Given entries:
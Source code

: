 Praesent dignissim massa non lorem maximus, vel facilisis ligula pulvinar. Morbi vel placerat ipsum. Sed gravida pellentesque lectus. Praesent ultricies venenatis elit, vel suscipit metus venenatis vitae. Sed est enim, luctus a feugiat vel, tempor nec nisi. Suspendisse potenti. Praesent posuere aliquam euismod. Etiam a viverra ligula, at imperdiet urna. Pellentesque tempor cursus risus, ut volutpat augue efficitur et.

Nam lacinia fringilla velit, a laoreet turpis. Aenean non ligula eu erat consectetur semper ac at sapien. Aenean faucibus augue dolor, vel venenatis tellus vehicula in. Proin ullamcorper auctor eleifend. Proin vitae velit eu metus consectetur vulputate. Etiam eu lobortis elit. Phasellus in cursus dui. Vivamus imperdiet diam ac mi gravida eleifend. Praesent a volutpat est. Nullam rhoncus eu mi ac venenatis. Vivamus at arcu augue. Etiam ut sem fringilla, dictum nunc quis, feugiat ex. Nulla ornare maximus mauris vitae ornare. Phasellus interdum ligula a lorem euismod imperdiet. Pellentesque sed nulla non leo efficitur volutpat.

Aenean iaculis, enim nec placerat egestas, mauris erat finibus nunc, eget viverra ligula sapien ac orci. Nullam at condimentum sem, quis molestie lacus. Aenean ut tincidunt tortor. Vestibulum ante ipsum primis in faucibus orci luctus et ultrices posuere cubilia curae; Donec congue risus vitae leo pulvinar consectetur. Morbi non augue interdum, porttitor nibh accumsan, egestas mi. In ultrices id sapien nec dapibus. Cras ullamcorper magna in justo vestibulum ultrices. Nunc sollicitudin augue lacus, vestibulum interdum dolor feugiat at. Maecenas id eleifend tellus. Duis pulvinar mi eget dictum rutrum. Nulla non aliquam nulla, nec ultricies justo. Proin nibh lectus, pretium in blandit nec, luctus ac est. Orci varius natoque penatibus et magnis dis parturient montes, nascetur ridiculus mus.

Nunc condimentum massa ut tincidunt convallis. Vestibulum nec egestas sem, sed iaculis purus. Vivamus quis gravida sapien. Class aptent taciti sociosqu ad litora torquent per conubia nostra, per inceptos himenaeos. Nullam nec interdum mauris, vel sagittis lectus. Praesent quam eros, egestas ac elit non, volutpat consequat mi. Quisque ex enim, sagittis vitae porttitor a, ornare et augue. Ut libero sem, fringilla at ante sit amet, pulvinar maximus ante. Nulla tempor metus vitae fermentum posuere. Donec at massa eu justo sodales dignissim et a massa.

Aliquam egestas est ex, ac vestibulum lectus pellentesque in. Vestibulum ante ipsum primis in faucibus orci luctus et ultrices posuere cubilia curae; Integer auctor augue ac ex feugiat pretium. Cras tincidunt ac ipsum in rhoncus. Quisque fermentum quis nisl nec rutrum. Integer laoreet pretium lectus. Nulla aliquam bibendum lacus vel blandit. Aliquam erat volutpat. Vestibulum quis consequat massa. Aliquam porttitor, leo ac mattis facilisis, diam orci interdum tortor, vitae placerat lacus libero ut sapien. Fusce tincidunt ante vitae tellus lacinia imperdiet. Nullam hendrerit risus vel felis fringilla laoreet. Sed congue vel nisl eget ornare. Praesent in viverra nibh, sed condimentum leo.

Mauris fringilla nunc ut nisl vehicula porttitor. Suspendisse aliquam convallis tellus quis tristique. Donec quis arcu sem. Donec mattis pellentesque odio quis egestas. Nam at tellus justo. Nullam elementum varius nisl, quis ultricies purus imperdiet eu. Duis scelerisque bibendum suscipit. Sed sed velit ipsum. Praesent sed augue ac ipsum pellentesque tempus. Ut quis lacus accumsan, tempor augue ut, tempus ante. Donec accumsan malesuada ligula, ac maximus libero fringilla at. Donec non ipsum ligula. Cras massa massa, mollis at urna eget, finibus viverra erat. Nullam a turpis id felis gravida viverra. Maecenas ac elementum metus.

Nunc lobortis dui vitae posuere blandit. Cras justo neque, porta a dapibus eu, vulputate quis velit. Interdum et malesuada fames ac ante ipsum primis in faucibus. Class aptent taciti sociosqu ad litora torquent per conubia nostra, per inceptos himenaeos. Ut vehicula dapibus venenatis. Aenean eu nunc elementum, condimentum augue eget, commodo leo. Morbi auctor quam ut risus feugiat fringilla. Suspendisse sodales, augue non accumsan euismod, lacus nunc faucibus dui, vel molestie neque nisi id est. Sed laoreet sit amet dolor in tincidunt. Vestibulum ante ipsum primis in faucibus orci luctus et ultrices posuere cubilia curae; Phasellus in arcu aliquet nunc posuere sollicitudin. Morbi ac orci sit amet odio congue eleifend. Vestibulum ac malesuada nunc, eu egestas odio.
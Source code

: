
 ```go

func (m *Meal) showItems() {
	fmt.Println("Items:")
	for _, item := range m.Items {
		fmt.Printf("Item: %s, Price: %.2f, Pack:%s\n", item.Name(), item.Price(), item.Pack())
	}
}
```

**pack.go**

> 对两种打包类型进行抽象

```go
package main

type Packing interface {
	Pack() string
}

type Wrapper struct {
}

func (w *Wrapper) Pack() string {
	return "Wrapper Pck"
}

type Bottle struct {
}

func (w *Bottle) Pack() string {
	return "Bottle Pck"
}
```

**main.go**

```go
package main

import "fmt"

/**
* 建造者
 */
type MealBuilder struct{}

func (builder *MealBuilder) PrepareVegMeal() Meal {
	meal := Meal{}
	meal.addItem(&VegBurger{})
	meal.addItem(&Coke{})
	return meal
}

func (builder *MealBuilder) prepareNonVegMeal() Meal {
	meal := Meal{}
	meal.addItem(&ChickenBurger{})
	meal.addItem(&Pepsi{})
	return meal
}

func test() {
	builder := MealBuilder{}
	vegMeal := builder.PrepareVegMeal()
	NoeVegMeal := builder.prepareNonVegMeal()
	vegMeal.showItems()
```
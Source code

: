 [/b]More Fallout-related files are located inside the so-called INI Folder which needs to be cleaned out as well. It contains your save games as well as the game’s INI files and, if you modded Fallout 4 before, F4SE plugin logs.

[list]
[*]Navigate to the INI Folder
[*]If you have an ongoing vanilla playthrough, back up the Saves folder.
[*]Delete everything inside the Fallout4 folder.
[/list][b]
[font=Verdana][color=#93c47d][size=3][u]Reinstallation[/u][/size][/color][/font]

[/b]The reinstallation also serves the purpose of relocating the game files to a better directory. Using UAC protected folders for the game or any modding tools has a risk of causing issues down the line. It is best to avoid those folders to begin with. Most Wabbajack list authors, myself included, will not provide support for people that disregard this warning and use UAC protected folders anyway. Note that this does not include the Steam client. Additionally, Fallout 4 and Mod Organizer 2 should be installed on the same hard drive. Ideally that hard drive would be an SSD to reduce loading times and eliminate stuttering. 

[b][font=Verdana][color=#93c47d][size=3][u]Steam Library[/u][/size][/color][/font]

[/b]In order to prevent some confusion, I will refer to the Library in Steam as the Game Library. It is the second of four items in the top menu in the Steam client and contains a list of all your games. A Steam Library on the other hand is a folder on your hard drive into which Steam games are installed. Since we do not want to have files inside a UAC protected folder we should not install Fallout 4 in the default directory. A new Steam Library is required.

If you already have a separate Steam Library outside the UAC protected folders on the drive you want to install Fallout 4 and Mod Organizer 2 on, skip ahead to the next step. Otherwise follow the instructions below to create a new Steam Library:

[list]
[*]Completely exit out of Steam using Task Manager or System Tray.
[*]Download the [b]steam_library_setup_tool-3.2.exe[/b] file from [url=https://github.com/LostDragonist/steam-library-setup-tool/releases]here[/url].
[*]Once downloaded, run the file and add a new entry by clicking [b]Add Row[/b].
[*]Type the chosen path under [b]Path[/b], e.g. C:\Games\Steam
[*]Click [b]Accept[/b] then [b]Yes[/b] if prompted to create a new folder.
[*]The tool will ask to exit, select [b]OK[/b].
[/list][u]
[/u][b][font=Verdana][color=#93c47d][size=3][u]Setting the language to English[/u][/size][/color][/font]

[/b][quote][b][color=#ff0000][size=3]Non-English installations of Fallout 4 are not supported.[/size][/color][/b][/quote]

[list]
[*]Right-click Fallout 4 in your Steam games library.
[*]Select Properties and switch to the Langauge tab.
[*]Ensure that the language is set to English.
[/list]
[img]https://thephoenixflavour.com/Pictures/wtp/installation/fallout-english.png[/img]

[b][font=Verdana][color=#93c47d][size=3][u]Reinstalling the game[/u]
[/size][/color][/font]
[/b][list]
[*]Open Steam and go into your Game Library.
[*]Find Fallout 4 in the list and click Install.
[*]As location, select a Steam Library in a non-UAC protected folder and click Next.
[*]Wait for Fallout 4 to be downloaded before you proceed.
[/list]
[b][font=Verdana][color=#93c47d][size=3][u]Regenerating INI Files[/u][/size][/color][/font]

Brief:
Scan the listing for the string "aptent" and copy every line that carries it.

Answer section:
Nunc condimentum massa ut tincidunt convallis. Vestibulum nec egestas sem, sed iaculis purus. Vivamus quis gravida sapien. Class aptent taciti sociosqu ad litora torquent per conubia nostra, per inceptos himenaeos. Nullam nec interdum mauris, vel sagittis lectus. Praesent quam eros, egestas ac elit non, volutpat consequat mi. Quisque ex enim, sagittis vitae porttitor a, ornare et augue. Ut libero sem, fringilla at ante sit amet, pulvinar maximus ante. Nulla tempor metus vitae fermentum posuere. Donec at massa eu justo sodales dignissim et a massa.
Nunc lobortis dui vitae posuere blandit. Cras justo neque, porta a dapibus eu, vulputate quis velit. Interdum et malesuada fames ac ante ipsum primis in faucibus. Class aptent taciti sociosqu ad litora torquent per conubia nostra, per inceptos himenaeos. Ut vehicula dapibus venenatis. Aenean eu nunc elementum, condimentum augue eget, commodo leo. Morbi auctor quam ut risus feugiat fringilla. Suspendisse sodales, augue non accumsan euismod, lacus nunc faucibus dui, vel molestie neque nisi id est. Sed laoreet sit amet dolor in tincidunt. Vestibulum ante ipsum primis in faucibus orci luctus et ultrices posuere cubilia curae; Phasellus in arcu aliquet nunc posuere sollicitudin. Morbi ac orci sit amet odio congue eleifend. Vestibulum ac malesuada nunc, eu egestas odio.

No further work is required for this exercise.